Each of those items is sure to test the unity that Republicans are enjoying now.

“Now it gets down to some very difficult decisions on how we move forward in the first and second quarter of next year,” said Rep. Mark Meadows, R-N.C., a leader of a powerful faction of hard-right Republicans. “There is a lot to do next month. I’m not worried today. I’ll wait until January to be worried, OK?”

Democrats had initially pressed for adding their priorities to the measure, but once rebuffed on immigration they worked to keep the bill mostly free of add-ons, figuring that they’ll hold greater leverage next month.

Among the items left behind was $81 billion worth of disaster aid, which passed the House on a bipartisan 251-169 tally but stalled in the Senate. The measure would have brought this year’s tally for aid to hurricane victims in Texas, Florida, Puerto Rico and other parts of the Caribbean, as well as fire-ravaged California, to more than $130 billion.

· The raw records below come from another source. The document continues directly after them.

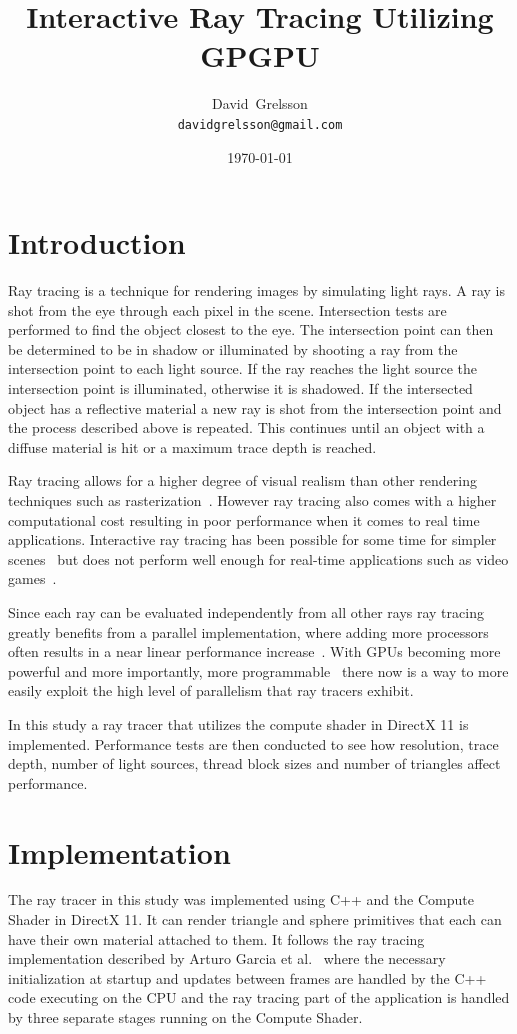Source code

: \documentclass{article}
\author{David~Grelsson \\ \texttt{davidgrelsson@gmail.com}}
\date{\today}
\title{Interactive Ray Tracing Utilizing GPGPU}
\begin{document}
\maketitle


\section{Introduction}
\label{sec:Introduction}
Ray tracing is a technique for rendering images by simulating light rays. A ray is shot from the eye through each pixel
in the scene. Intersection tests are performed to find the object closest to the eye. The intersection point can then
be determined to be in shadow or illuminated by shooting a ray from the intersection point to each light source. If the
ray reaches the light source the intersection point is illuminated, otherwise it is shadowed. If the intersected object
has a reflective material a new ray is shot from the intersection point and the process described above is repeated.
This continues until an object with a diffuse material is hit or a maximum trace depth is reached.

Ray tracing allows for a higher degree of visual realism than other rendering techniques such as 
rasterization~\cite{GPUPro3RayTracer}. However ray tracing also comes with a higher computational cost resulting in poor 
performance when it comes to real time applications. Interactive ray tracing has been possible for some time for simpler
scenes~\cite{RealTimeRendering} but does not perform well enough for real-time applications such as video games~\cite{Friedrich:2006}.

Since each ray can be evaluated independently from all other rays ray tracing greatly benefits from a parallel implementation,
where adding more processors often results in a near linear performance increase~\cite{RealTimeRendering}. With GPUs becoming
more powerful and more importantly, more programmable~\cite{MassivelyParallelProcessors} there now is a way to more easily exploit
the high level of parallelism that ray tracers exhibit.

In this study a ray tracer that utilizes the compute shader in DirectX 11 is implemented. Performance tests are then conducted
to see how resolution, trace depth, number of light sources, thread block sizes and number of triangles affect performance.



\section{Implementation}
\label{sec:Implementation}
The ray tracer in this study was implemented using C++ and the Compute Shader in DirectX 11. It can render triangle and sphere
primitives that each can have their own material attached to them. It follows the ray tracing implementation described by
Arturo Garcia et al.~\cite{GPUPro3RayTracer} where the necessary initialization at startup and updates between frames are
handled by the C++ code executing on the CPU and the ray tracing part of the application is handled by three separate
stages running on the Compute Shader.
\end{document}
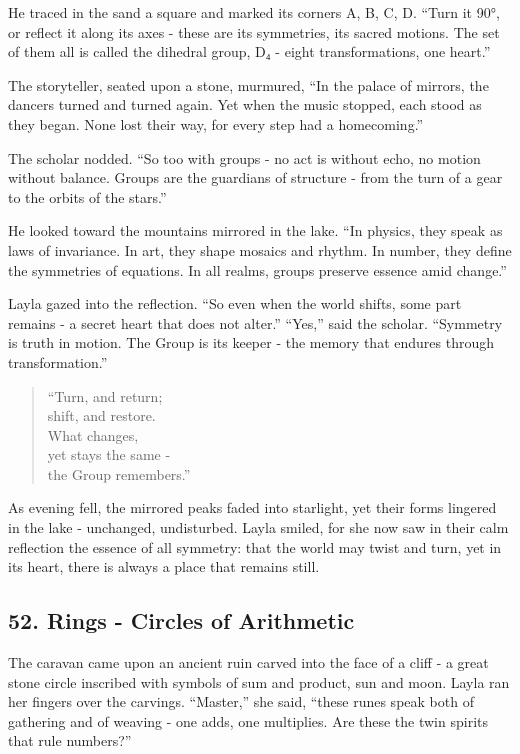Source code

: \documentclass[
  letterpaper,
  DIV=11,
  numbers=noendperiod]{scrreprt}
\begin{document}
He traced in the sand a square and marked its corners A, B, C, D. ``Turn
it 90°, or reflect it along its axes - these are its symmetries, its
sacred motions. The set of them all is called the dihedral group, D₄ -
eight transformations, one heart.''

The storyteller, seated upon a stone, murmured, ``In the palace of
mirrors, the dancers turned and turned again. Yet when the music
stopped, each stood as they began. None lost their way, for every step
had a homecoming.''

The scholar nodded. ``So too with groups - no act is without echo, no
motion without balance. Groups are the guardians of structure - from the
turn of a gear to the orbits of the stars.''

He looked toward the mountains mirrored in the lake. ``In physics, they
speak as laws of invariance. In art, they shape mosaics and rhythm. In
number, they define the symmetries of equations. In all realms, groups
preserve essence amid change.''

Layla gazed into the reflection. ``So even when the world shifts, some
part remains - a secret heart that does not alter.'' ``Yes,'' said the
scholar. ``Symmetry is truth in motion. The Group is its keeper - the
memory that endures through transformation.''

\begin{quote}
``Turn, and return;\\
shift, and restore.\\
What changes,\\
yet stays the same -\\
the Group remembers.''
\end{quote}

As evening fell, the mirrored peaks faded into starlight, yet their
forms lingered in the lake - unchanged, undisturbed. Layla smiled, for
she now saw in their calm reflection the essence of all symmetry: that
the world may twist and turn, yet in its heart, there is always a place
that remains still.

\subsection{52. Rings - Circles of
Arithmetic}\label{rings---circles-of-arithmetic}

The caravan came upon an ancient ruin carved into the face of a cliff -
a great stone circle inscribed with symbols of sum and product, sun and
moon. Layla ran her fingers over the carvings. ``Master,'' she said,
``these runes speak both of gathering and of weaving - one adds, one
multiplies. Are these the twin spirits that rule numbers?''
\end{document}
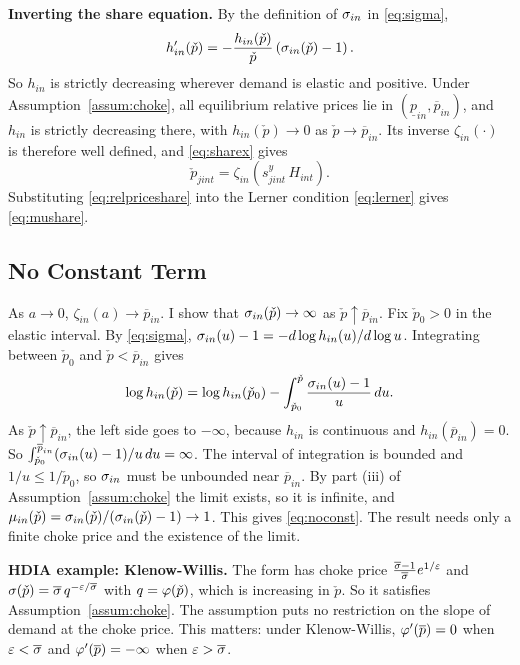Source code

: \textbf{Inverting the share equation.}
By the definition of $\sigma_{in}$ in \eqref{eq:sigma},
\begin{equation*}
	h_{in}'(\check{p}) = -\frac{h_{in}(\check{p})}{\check{p}} \left(\sigma_{in}(\check{p}) - 1\right).
\end{equation*}
So $h_{in}$ is strictly decreasing wherever demand is elastic and positive.
Under Assumption~\ref{assum:choke}, all equilibrium relative prices lie in $(\underline{p}_{in}, \overline{p}_{in})$, and $h_{in}$ is strictly decreasing there, with $h_{in}(\check{p}) \to 0$ as $\check{p} \to \overline{p}_{in}$.
Its inverse $\zeta_{in}(\cdot)$ is therefore well defined, and \eqref{eq:sharex} gives
\begin{equation}\label{eq:relpriceshare}
	\check{p}_{jint} = \zeta_{in}\left(s^y_{jint} \, H_{int}\right).
\end{equation}
Substituting \eqref{eq:relpriceshare} into the Lerner condition \eqref{eq:lerner} gives \eqref{eq:mushare}.

\subsection{No Constant Term}\label{sec:app-noconst}

As $a \to 0$, $\zeta_{in}(a) \to \overline{p}_{in}$.
I show that $\sigma_{in}(\check{p}) \to \infty$ as $\check{p} \uparrow \overline{p}_{in}$.
Fix $\check{p}_0 > 0$ in the elastic interval.
By \eqref{eq:sigma}, $\sigma_{in}(u) - 1 = -d\log h_{in}(u)/d\log u$.
Integrating between $\check{p}_0$ and $\check{p} < \overline{p}_{in}$ gives
\begin{equation*}
	\log h_{in}(\check{p}) = \log h_{in}(\check{p}_0) - \int_{\check{p}_0}^{\check{p}} \frac{\sigma_{in}(u) - 1}{u} \, du.
\end{equation*}
As $\check{p} \uparrow \overline{p}_{in}$, the left side goes to $-\infty$, because $h_{in}$ is continuous and $h_{in}(\overline{p}_{in}) = 0$.
So $\int_{\check{p}_0}^{\overline{p}_{in}} (\sigma_{in}(u)-1)/u \, du = \infty$.
The interval of integration is bounded and $1/u \leq 1/\check{p}_0$, so $\sigma_{in}$ must be unbounded near $\overline{p}_{in}$.
By part (iii) of Assumption~\ref{assum:choke} the limit exists, so it is infinite, and $\mu_{in}(\check{p}) = \sigma_{in}(\check{p})/(\sigma_{in}(\check{p})-1) \to 1$.
This gives \eqref{eq:noconst}.
The result needs only a finite choke price and the existence of the limit.

\textbf{HDIA example: Klenow-Willis.}
The \textcite{Klenow&Willis16} form has choke price $\frac{\overline{\sigma}-1}{\overline{\sigma}} e^{1/\varepsilon}$ and $\sigma(\check{p}) = \overline{\sigma} \, q^{-\varepsilon/\overline{\sigma}}$ with $q = \varphi(\check{p})$, which is increasing in $\check{p}$.
So it satisfies Assumption~\ref{assum:choke}.
The assumption puts no restriction on the slope of demand at the choke price.
This matters: under Klenow-Willis, $\varphi'(\overline{p}) = 0$ when $\varepsilon < \overline{\sigma}$ and $\varphi'(\overline{p}) = -\infty$ when $\varepsilon > \overline{\sigma}$.

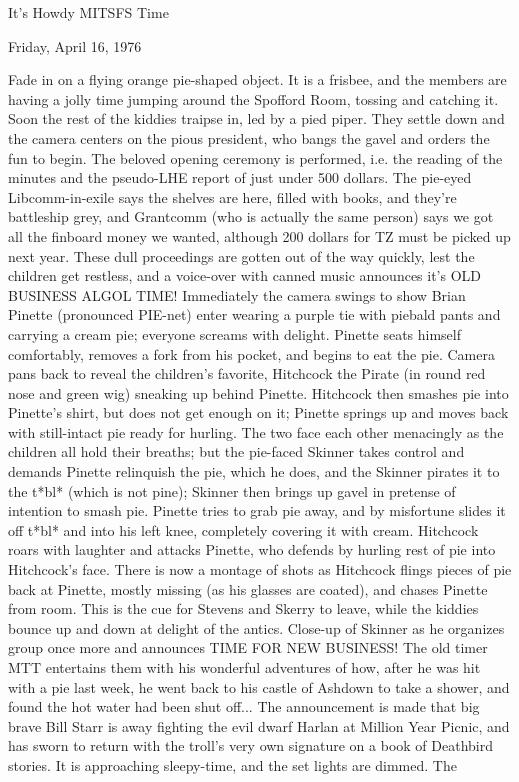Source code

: \documentclass[12pt]{article}
\begin{document}
\begin{center}

It's Howdy MITSFS Time

Friday, April 16, 1976

\end{center}
 
\vspace{12pt}

\setlength{\parskip}{6pt}

\noindent
Fade in on a flying orange pie-shaped object. It is a frisbee, and the members are having a jolly time jumping around the Spofford Room, tossing and catching it. Soon the rest of the kiddies traipse in, led by a pied piper. They settle down and the camera centers on the pious president, who bangs the gavel and orders the fun to begin. The beloved opening ceremony is performed, i.e. the reading of the minutes and the pseudo-LHE report of just under 500 dollars. The pie-eyed Libcomm-in-exile says the shelves are here, filled with books, and they're battleship grey, and Grantcomm (who is actually the same person) says we got all the finboard money we wanted, although 200 dollars for TZ must be picked up next year. These dull proceedings are gotten out of the way quickly, lest the children get restless, and a voice-over with canned music announces it's OLD BUSINESS ALGOL TIME! Immediately the camera swings to show Brian Pinette (pronounced PIE-net) enter wearing a purple tie with piebald pants and carrying a cream pie; everyone screams with delight. Pinette seats himself comfortably, removes a fork from his pocket, and begins to eat the pie. Camera pans back to reveal the children's favorite, Hitchcock the Pirate (in round red nose and green wig) sneaking up behind Pinette. Hitchcock then smashes pie into Pinette's shirt, but does not get enough on it; Pinette springs up and moves back with still-intact pie ready for hurling. The two face each other menacingly as the children all hold their breaths; but the pie-faced Skinner takes control and demands Pinette relinquish the pie, which he does, and the Skinner pirates it to the t*bl* (which is not pine); Skinner then brings up gavel in pretense of intention to smash pie. Pinette tries to grab pie away, and by misfortune slides it off t*bl* and into his left knee, completely covering it with cream. Hitchcock roars with laughter and attacks Pinette, who defends by hurling rest of pie into Hitchcock's face. There is now a montage of shots as Hitchcock flings pieces of pie back at Pinette, mostly missing (as his glasses are coated), and chases Pinette from room. This is the cue for Stevens and Skerry to leave, while the kiddies bounce up and down at delight of the antics. Close-up of Skinner as he organizes group once more and announces TIME FOR NEW BUSINESS! The old timer MTT entertains them with his wonderful adventures of how, after he was hit with a pie last week, he went back to his castle of Ashdown to take a shower, and found the hot water had been shut off... The announcement is made that big brave Bill Starr is away fighting the evil dwarf Harlan at Million Year Picnic, and has sworn to return with the troll's very own signature on a book of Deathbird stories. It is approaching sleepy-time, and the set lights are dimmed. The 
\end{document}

But both Republicans and Democrats in the Senate want changes, and it was among the items Democrats sought to hold onto for leverage next year.

“Democrats want to make sure that we have equal bargaining, and we’re not going to allow things like disaster relief go forward without discussing some of the other issues we care about,” said powerful Senate Minority Leader Chuck Schumer, D-N.Y.

Immigration is among the most difficult issues confronting lawmakers in January.

President Donald Trump rescinded a Barack Obama order giving these so-called Dreamers protection against deportation, kicking the issue to Congress with a March deadline.

“They embody the best in our nation: patriotism, hard work, perseverance,” House Democratic Leader Nancy Pelosi of California told the chamber’s Rules Committee on Thursday. “We should not leave them to celebrate the holidays in fear.”

Trump and Republicans are pushing for additional border security and other immigration steps in exchange.

“The vast majority of Republicans want to see a DACA solution. They just want to see a DACA solution that’s balanced,” said House Speaker Paul Ryan, R-Wis., referring to the program’s name, Deferred Action for Childhood Arrivals

Also left unfinished were bipartisan efforts to smash budget limits that are imposing a freeze on the Pentagon and domestic agencies, a long-term extension of the popular Children’s Health Insurance Program for 9 million low-income kids and Senate legislation aimed at stabilizing health insurance markets.

Instead, lawmakers struggled to achieve the must-do: a $2.1 billion fix for an expiring program that pays for veterans to seek care outside the Department of Veterans Affairs system; a temporary fix to ensure states facing shortfalls from the Children’s Health Insurance Program won’t have to purge children from the program; and a short-term extension for an expiring overseas wiretapping program aimed at tracking terrorists.

Trump weighed in on Twitter on Thursday morning to offer a boost — and a slap at Democrats.

“House Democrats want a SHUTDOWN for the holidays in order to distract from the very popular, just passed, Tax Cuts. House Republicans, don’t let this happen. Pass the C.R. TODAY and keep our Government OPEN!” Trump tweeted.

Among Republicans, opposition to the temporary measure came mostly from the party’s defense hawks, who had hoped to enact record increases for the military this year and force the Senate to debate a full-year, $658 billion defense spending measure. But that idea was a nonstarter with Senate Democrats, who will only agree to Pentagon increases if domestic programs get a comparable hike.

The short-term spending bill does contain about $5 billion to upgrade missile defenses to respond to the threat from North Korea and to repair two destroyers damaged in accidents this year in the Pacific.

The legislation also has a provision to turn off automatic cuts to many “mandatory” spending programs, including Medicare, that would otherwise be triggered by the tax cut bill. Democrats had sought to highlight the looming spending cuts in arguing against the tax measure.

“At some point we’ve got to make the hard decisions,” said Republican Sen. John Thune of South Dakota.